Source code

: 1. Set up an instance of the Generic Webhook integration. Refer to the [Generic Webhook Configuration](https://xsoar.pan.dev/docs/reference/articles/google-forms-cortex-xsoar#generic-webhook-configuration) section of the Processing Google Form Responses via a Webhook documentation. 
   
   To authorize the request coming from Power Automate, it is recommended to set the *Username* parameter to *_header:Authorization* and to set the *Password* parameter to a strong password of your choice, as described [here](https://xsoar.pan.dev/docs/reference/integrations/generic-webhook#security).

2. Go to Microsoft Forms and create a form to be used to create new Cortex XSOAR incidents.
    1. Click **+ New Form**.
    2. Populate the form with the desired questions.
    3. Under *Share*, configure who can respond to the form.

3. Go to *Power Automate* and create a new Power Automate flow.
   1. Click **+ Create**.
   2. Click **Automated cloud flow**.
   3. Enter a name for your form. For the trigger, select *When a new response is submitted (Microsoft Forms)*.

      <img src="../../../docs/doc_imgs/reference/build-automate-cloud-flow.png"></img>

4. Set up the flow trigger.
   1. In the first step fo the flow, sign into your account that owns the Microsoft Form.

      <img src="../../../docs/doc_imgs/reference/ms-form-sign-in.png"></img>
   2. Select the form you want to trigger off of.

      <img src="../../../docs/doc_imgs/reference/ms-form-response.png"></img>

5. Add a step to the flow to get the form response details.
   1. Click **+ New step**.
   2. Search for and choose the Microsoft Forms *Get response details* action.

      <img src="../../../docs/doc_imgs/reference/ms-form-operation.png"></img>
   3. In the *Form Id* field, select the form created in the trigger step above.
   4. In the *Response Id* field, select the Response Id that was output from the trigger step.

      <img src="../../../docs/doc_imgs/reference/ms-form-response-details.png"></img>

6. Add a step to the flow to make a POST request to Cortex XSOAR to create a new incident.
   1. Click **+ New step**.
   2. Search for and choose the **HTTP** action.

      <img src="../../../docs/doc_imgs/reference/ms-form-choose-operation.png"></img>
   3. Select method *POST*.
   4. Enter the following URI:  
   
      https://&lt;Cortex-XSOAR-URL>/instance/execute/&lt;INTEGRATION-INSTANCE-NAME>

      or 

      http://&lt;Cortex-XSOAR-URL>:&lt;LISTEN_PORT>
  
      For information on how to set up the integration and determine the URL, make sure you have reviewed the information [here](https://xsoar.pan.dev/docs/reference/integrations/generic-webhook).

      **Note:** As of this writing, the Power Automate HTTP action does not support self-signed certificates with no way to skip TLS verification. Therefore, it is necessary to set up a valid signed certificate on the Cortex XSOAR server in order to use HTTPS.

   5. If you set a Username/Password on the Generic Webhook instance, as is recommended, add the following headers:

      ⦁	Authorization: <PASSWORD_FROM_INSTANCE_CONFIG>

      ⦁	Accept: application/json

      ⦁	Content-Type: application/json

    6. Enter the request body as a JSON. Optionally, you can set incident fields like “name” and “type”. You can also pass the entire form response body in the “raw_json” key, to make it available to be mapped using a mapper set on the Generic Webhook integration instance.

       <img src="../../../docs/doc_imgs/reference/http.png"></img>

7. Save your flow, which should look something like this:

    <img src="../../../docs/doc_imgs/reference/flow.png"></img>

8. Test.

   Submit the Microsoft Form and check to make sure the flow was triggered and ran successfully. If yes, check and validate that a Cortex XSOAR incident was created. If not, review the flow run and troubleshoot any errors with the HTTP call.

- **EXERCISE BRIEF**:
Print, please, the lines above from the very first through the one that holds "a Webhook documentation.", both included, word for word and with nothing else.

- **ANSWER TO THIS PROBLEM**:
Source code

: 1. Set up an instance of the Generic Webhook integration. Refer to the [Generic Webhook Configuration](https://xsoar.pan.dev/docs/reference/articles/google-forms-cortex-xsoar#generic-webhook-configuration) section of the Processing Google Form Responses via a Webhook documentation. 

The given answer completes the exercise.